··· Data provided ···
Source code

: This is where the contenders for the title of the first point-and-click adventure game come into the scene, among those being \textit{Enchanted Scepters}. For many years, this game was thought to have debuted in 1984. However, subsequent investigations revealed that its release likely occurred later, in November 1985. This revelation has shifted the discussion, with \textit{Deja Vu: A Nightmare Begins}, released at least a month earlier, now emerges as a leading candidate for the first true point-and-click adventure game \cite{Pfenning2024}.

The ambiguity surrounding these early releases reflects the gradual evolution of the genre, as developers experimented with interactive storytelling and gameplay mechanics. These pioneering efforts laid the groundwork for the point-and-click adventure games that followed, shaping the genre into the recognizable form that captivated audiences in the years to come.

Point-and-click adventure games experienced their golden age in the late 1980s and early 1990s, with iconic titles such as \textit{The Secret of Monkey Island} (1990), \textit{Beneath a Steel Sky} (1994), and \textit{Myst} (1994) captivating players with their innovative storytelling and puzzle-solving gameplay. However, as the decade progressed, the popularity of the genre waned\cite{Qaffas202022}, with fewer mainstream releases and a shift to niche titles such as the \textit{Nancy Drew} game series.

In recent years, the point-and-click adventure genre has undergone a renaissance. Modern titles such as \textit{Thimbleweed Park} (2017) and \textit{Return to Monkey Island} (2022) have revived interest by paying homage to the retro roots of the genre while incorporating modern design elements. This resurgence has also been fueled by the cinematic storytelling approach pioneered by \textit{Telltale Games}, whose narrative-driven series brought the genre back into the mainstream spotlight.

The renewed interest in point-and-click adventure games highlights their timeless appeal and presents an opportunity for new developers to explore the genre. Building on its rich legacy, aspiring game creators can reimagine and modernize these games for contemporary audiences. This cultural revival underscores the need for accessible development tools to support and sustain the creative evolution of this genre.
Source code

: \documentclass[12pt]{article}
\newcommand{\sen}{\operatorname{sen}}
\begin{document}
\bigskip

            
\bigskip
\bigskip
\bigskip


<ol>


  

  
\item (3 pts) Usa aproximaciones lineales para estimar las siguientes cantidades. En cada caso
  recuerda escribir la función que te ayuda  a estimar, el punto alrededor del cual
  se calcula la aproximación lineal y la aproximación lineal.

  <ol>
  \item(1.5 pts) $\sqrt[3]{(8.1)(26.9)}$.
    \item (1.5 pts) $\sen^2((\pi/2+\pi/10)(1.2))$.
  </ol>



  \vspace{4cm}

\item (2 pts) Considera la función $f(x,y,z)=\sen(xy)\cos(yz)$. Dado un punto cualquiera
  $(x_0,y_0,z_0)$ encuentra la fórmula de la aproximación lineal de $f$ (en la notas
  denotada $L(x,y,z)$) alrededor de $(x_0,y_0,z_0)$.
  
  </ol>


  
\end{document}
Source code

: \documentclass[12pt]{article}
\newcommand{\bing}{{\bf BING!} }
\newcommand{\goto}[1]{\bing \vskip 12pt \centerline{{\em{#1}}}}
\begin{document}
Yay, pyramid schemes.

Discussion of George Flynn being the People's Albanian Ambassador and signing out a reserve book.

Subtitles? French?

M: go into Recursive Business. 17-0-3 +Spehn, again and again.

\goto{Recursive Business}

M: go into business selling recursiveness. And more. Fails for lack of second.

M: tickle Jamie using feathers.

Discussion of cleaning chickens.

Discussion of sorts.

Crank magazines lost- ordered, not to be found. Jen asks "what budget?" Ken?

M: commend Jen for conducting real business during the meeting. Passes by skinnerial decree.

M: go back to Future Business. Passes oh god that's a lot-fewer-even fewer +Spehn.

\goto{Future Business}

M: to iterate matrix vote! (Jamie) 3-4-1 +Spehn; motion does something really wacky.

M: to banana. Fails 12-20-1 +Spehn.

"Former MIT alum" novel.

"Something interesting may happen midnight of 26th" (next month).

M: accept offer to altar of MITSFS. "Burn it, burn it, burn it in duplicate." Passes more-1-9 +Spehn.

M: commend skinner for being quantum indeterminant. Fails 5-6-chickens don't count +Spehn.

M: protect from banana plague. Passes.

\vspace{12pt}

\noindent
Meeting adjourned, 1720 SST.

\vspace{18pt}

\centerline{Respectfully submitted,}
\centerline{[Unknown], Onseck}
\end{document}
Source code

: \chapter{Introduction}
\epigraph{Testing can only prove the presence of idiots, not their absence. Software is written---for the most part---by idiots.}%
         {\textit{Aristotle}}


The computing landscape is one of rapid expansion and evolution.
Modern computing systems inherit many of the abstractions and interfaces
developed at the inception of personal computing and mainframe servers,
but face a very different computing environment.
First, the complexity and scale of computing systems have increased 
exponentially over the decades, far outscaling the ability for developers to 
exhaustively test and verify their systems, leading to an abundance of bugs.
···
Retype the data. Every line must match the original exactly.

Source code

: This is where the contenders for the title of the first point-and-click adventure game come into the scene, among those being \textit{Enchanted Scepters}. For many years, this game was thought to have debuted in 1984. However, subsequent investigations revealed that its release likely occurred later, in November 1985. This revelation has shifted the discussion, with \textit{Deja Vu: A Nightmare Begins}, released at least a month earlier, now emerges as a leading candidate for the first true point-and-click adventure game \cite{Pfenning2024}.

The ambiguity surrounding these early releases reflects the gradual evolution of the genre, as developers experimented with interactive storytelling and gameplay mechanics. These pioneering efforts laid the groundwork for the point-and-click adventure games that followed, shaping the genre into the recognizable form that captivated audiences in the years to come.

Point-and-click adventure games experienced their golden age in the late 1980s and early 1990s, with iconic titles such as \textit{The Secret of Monkey Island} (1990), \textit{Beneath a Steel Sky} (1994), and \textit{Myst} (1994) captivating players with their innovative storytelling and puzzle-solving gameplay. However, as the decade progressed, the popularity of the genre waned\cite{Qaffas202022}, with fewer mainstream releases and a shift to niche titles such as the \textit{Nancy Drew} game series.

In recent years, the point-and-click adventure genre has undergone a renaissance. Modern titles such as \textit{Thimbleweed Park} (2017) and \textit{Return to Monkey Island} (2022) have revived interest by paying homage to the retro roots of the genre while incorporating modern design elements. This resurgence has also been fueled by the cinematic storytelling approach pioneered by \textit{Telltale Games}, whose narrative-driven series brought the genre back into the mainstream spotlight.

The renewed interest in point-and-click adventure games highlights their timeless appeal and presents an opportunity for new developers to explore the genre. Building on its rich legacy, aspiring game creators can reimagine and modernize these games for contemporary audiences. This cultural revival underscores the need for accessible development tools to support and sustain the creative evolution of this genre.
Source code

: \documentclass[12pt]{article}
\newcommand{\sen}{\operatorname{sen}}
\begin{document}
\bigskip

            
\bigskip
\bigskip
\bigskip


<ol>


  

  
\item (3 pts) Usa aproximaciones lineales para estimar las siguientes cantidades. En cada caso
  recuerda escribir la función que te ayuda  a estimar, el punto alrededor del cual
  se calcula la aproximación lineal y la aproximación lineal.

  <ol>
  \item(1.5 pts) $\sqrt[3]{(8.1)(26.9)}$.
    \item (1.5 pts) $\sen^2((\pi/2+\pi/10)(1.2))$.
  </ol>



  \vspace{4cm}

\item (2 pts) Considera la función $f(x,y,z)=\sen(xy)\cos(yz)$. Dado un punto cualquiera
  $(x_0,y_0,z_0)$ encuentra la fórmula de la aproximación lineal de $f$ (en la notas
  denotada $L(x,y,z)$) alrededor de $(x_0,y_0,z_0)$.
  
  </ol>


  
\end{document}
Source code

: \documentclass[12pt]{article}
\newcommand{\bing}{{\bf BING!} }
\newcommand{\goto}[1]{\bing \vskip 12pt \centerline{{\em{#1}}}}
\begin{document}
Yay, pyramid schemes.

Discussion of George Flynn being the People's Albanian Ambassador and signing out a reserve book.

Subtitles? French?

M: go into Recursive Business. 17-0-3 +Spehn, again and again.

\goto{Recursive Business}

M: go into business selling recursiveness. And more. Fails for lack of second.

M: tickle Jamie using feathers.

Discussion of cleaning chickens.

Discussion of sorts.

Crank magazines lost- ordered, not to be found. Jen asks "what budget?" Ken?

M: commend Jen for conducting real business during the meeting. Passes by skinnerial decree.

M: go back to Future Business. Passes oh god that's a lot-fewer-even fewer +Spehn.

\goto{Future Business}

M: to iterate matrix vote! (Jamie) 3-4-1 +Spehn; motion does something really wacky.

M: to banana. Fails 12-20-1 +Spehn.

"Former MIT alum" novel.

"Something interesting may happen midnight of 26th" (next month).

M: accept offer to altar of MITSFS. "Burn it, burn it, burn it in duplicate." Passes more-1-9 +Spehn.

M: commend skinner for being quantum indeterminant. Fails 5-6-chickens don't count +Spehn.

M: protect from banana plague. Passes.

\vspace{12pt}

\noindent
Meeting adjourned, 1720 SST.

\vspace{18pt}

\centerline{Respectfully submitted,}
\centerline{[Unknown], Onseck}
\end{document}
Source code

: \chapter{Introduction}
\epigraph{Testing can only prove the presence of idiots, not their absence. Software is written---for the most part---by idiots.}%
         {\textit{Aristotle}}


The computing landscape is one of rapid expansion and evolution.
Modern computing systems inherit many of the abstractions and interfaces
developed at the inception of personal computing and mainframe servers,
but face a very different computing environment.
First, the complexity and scale of computing systems have increased 
exponentially over the decades, far outscaling the ability for developers to 
exhaustively test and verify their systems, leading to an abundance of bugs.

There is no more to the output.